I spent a rainy morning exploring Saint-Denis with Michel Moisan, 59, a longtime resident and a guide with Parisien d'un Jour, an organization of volunteer "greeters" who take visitors on free walking tours through out-of-the-way Paris neighborhoods.
It was apparent from the time Moisan and I met at the Metro Line 13 subway exit that this was not the Paris of Michelin lore. We walked passed a tent camp on the steps of city hall. The demonstrators were protesting losing their apartments just days before a winter moratorium on evictions went into effect.

"Saint-Denis has always had a mixed population," Moisan explained. As the rural countryside became industrialized, immigrants settled in. A socialist workers' movement took hold, earning Saint-Denis the nickname, "la ville rouge," or "red city."
"Italians came in the 1930s, and the Spanish after that," Moisan said. Today, the population is largely Muslim, with residents coming from former French colonies in North Africa, the French West Indies and parts of East and West Africa.

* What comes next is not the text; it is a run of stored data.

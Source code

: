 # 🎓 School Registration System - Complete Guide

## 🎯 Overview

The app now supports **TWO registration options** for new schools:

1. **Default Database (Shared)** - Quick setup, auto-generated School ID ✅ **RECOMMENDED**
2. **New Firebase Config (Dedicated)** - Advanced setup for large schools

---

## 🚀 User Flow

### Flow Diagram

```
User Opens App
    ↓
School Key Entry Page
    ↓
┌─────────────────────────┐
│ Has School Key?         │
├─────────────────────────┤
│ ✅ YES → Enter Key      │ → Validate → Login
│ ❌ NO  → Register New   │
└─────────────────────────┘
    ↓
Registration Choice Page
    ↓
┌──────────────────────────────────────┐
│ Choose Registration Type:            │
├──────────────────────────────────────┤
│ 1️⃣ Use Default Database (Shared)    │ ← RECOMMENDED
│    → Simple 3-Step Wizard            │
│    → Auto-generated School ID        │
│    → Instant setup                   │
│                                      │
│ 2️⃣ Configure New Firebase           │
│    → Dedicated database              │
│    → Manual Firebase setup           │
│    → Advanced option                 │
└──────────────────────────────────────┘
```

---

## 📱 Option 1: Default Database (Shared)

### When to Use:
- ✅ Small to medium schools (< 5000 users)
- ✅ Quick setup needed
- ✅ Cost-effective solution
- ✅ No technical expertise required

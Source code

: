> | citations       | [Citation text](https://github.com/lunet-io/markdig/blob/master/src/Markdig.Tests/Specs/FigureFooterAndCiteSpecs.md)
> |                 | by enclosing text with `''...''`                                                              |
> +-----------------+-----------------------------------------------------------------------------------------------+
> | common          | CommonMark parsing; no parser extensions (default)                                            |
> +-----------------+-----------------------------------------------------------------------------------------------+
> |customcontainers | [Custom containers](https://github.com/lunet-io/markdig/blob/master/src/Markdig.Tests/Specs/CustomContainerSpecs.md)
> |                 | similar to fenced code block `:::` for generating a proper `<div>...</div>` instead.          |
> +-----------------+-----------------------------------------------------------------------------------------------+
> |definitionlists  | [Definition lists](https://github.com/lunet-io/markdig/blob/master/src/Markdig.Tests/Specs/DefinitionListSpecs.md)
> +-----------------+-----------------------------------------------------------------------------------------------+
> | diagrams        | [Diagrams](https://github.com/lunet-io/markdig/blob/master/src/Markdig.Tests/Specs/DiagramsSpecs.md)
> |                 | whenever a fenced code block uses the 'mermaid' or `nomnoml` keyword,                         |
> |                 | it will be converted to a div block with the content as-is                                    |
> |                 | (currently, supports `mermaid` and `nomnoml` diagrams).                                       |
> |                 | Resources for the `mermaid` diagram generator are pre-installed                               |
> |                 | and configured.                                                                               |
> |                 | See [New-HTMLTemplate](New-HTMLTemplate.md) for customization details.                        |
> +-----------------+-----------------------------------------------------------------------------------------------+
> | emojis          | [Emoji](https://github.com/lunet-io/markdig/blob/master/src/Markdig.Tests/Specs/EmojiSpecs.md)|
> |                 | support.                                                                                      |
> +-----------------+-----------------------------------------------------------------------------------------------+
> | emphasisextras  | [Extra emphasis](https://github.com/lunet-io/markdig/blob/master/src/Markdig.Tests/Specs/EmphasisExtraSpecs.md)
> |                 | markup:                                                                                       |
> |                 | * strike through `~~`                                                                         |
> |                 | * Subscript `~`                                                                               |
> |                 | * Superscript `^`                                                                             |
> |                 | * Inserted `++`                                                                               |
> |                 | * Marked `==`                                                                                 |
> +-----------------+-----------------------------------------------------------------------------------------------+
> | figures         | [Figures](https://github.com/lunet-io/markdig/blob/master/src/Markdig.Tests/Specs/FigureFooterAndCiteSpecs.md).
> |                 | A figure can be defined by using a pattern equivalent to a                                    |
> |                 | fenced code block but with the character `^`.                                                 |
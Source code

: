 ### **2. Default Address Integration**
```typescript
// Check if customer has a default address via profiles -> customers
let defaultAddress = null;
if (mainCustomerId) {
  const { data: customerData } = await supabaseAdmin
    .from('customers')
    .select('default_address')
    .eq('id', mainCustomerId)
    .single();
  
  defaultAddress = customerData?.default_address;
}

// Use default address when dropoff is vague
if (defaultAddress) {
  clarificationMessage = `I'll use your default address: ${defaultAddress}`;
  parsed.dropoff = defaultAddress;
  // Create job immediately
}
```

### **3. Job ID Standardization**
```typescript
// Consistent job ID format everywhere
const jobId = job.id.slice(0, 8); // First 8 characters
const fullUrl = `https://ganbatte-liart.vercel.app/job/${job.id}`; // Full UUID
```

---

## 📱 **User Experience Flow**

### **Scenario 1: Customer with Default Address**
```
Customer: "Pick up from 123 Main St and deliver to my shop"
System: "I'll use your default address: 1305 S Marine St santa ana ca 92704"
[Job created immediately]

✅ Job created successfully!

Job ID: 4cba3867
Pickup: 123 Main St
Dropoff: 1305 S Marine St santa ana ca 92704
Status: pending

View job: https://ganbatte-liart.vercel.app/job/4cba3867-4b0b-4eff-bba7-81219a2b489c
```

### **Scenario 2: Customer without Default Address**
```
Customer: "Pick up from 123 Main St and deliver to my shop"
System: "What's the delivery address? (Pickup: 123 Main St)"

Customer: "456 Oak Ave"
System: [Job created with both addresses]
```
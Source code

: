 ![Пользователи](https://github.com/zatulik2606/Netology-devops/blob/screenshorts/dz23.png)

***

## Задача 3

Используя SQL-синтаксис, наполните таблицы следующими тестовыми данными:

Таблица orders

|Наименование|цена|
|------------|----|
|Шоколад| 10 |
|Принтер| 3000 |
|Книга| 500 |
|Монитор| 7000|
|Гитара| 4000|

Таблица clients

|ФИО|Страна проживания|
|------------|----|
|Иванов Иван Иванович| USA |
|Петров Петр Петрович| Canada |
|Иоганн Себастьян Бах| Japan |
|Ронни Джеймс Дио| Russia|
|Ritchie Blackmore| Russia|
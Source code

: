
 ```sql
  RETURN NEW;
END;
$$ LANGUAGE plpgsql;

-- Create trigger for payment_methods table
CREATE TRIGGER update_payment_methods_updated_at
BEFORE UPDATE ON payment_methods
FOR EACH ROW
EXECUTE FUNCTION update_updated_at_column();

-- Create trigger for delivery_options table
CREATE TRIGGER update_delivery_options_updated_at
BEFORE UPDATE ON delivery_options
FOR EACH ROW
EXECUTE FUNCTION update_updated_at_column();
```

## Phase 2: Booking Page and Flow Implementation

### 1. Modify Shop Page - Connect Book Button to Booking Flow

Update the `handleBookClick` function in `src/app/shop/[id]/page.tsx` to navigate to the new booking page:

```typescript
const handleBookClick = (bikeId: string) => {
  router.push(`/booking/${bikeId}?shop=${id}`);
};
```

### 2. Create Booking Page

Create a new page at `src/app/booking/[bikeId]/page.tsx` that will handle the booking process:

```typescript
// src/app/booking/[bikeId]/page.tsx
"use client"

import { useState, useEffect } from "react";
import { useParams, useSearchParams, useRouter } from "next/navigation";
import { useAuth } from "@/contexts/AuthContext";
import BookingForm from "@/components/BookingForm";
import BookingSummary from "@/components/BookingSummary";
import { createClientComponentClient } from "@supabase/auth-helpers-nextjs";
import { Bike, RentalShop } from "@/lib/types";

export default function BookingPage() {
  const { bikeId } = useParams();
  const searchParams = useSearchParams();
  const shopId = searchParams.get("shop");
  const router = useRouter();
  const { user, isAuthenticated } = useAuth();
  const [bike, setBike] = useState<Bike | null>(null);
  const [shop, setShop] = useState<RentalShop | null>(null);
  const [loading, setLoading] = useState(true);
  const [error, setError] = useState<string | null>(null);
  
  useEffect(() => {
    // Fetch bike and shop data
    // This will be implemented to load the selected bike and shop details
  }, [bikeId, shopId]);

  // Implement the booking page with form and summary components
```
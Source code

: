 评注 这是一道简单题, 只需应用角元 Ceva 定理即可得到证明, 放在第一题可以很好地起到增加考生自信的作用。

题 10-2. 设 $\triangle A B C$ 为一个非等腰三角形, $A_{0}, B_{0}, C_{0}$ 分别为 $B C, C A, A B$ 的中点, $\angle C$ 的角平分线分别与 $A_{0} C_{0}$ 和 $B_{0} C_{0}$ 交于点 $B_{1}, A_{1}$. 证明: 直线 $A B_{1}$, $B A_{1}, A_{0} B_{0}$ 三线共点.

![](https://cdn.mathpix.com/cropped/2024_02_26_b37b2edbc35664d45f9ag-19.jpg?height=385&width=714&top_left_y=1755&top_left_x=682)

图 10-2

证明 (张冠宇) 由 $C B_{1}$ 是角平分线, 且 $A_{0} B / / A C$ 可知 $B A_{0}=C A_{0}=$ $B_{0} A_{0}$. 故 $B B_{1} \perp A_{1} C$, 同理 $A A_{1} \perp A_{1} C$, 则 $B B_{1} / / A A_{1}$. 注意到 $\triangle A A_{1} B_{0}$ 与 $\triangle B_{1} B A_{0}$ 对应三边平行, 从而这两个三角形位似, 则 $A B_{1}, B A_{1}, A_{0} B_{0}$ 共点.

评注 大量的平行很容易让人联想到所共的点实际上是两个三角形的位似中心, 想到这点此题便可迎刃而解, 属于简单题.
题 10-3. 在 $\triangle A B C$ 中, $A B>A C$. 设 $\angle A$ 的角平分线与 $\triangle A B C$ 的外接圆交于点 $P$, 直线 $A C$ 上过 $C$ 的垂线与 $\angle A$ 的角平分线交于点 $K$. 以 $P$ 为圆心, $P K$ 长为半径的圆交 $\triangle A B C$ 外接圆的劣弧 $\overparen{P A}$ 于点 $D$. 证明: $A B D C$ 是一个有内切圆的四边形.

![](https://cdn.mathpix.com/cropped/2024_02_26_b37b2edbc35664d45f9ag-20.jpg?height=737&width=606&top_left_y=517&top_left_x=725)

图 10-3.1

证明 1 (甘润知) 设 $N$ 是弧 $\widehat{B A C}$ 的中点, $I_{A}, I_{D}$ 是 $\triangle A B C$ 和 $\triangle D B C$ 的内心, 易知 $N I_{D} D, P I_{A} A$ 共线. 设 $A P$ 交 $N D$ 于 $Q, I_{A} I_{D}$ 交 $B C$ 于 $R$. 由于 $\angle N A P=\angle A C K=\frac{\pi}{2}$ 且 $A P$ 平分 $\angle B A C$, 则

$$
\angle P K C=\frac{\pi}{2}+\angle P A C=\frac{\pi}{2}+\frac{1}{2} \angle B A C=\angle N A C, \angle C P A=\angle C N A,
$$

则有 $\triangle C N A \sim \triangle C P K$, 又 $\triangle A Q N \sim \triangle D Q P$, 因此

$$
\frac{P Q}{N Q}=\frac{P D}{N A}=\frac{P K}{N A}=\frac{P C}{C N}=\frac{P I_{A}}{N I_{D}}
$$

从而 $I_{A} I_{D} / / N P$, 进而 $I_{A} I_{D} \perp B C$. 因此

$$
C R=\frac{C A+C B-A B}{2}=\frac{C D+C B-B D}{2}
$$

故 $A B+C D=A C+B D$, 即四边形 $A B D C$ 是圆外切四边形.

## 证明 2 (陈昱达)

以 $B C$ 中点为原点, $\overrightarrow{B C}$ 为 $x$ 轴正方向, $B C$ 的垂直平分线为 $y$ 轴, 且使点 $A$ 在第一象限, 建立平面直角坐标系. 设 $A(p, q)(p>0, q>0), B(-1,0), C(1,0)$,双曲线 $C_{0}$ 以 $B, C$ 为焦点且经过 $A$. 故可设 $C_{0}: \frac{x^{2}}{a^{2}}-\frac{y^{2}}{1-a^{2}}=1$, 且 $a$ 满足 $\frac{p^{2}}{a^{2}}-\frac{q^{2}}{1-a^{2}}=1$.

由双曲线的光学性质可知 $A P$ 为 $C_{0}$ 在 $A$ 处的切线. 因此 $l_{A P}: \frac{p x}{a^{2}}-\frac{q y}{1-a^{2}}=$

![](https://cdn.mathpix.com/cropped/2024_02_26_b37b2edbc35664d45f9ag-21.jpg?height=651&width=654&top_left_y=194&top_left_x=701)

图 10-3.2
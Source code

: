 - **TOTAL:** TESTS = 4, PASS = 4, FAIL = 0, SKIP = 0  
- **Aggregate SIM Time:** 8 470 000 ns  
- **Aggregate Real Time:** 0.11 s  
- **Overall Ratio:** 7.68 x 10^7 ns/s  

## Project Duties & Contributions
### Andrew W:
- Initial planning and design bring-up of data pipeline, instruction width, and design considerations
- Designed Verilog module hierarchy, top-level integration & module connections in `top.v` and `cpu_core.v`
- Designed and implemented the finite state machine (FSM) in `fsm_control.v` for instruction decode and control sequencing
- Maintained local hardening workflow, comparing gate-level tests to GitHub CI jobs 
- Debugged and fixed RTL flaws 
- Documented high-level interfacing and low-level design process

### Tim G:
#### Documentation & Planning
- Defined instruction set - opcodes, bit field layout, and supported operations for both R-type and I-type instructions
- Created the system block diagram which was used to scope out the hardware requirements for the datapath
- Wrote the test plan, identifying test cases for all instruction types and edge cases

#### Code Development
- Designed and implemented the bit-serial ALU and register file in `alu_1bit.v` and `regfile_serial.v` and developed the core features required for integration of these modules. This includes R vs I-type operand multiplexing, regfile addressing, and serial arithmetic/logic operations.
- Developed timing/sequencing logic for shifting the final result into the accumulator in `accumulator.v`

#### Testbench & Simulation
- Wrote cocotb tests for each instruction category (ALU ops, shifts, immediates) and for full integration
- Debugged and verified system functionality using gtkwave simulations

Inside the Marché de St.-Denis, Italian tripe sellers work beside Halal butchers. Outside, among stalls stocked with rugs and cheap clothing, vendors peddle corn roasted in grills fashioned from grocery carts. A historic wooden dyehouse, once part of a thriving textile industry started by King Louis XIV, houses a cafe and restaurant. At noon, we listened as church bells ring, and a merchant shouts "Insha'Allah," the Arabic phrase meaning "If Allah wills."
Saint-Denis developed a reputation as an important trading center in the Middle Ages after the French King Dagobert rebuilt Denis's original burial site into a royal monastery. According to legend, the martyred St.-Denis collapsed here after walking from his execution site in Montmartre, carrying his own head. More likely this was the area where he was beheaded.
Dagobert choose the abbey as his own burial site, and his successors followed. Forty-two kings and 32 queens were buried here from the sixth century on. Suger, abbot of Saint-Denis, enlarged the abbey in the 12th century, turning it into what became known as a masterpiece of early Gothic art. It became the model for the more well-known Notre Dame and other Gothic churches throughout France and England.

In 1789, during the French Revolution, the tombs were opened by workers under orders from revolutionary officials. The bodies were removed and dumped in two large pits nearby where they stayed until after Napoleon Bonaparte reopened the church in 1806. Today, elaborately sculpted statues positioned over the tombs stand in for the real royals.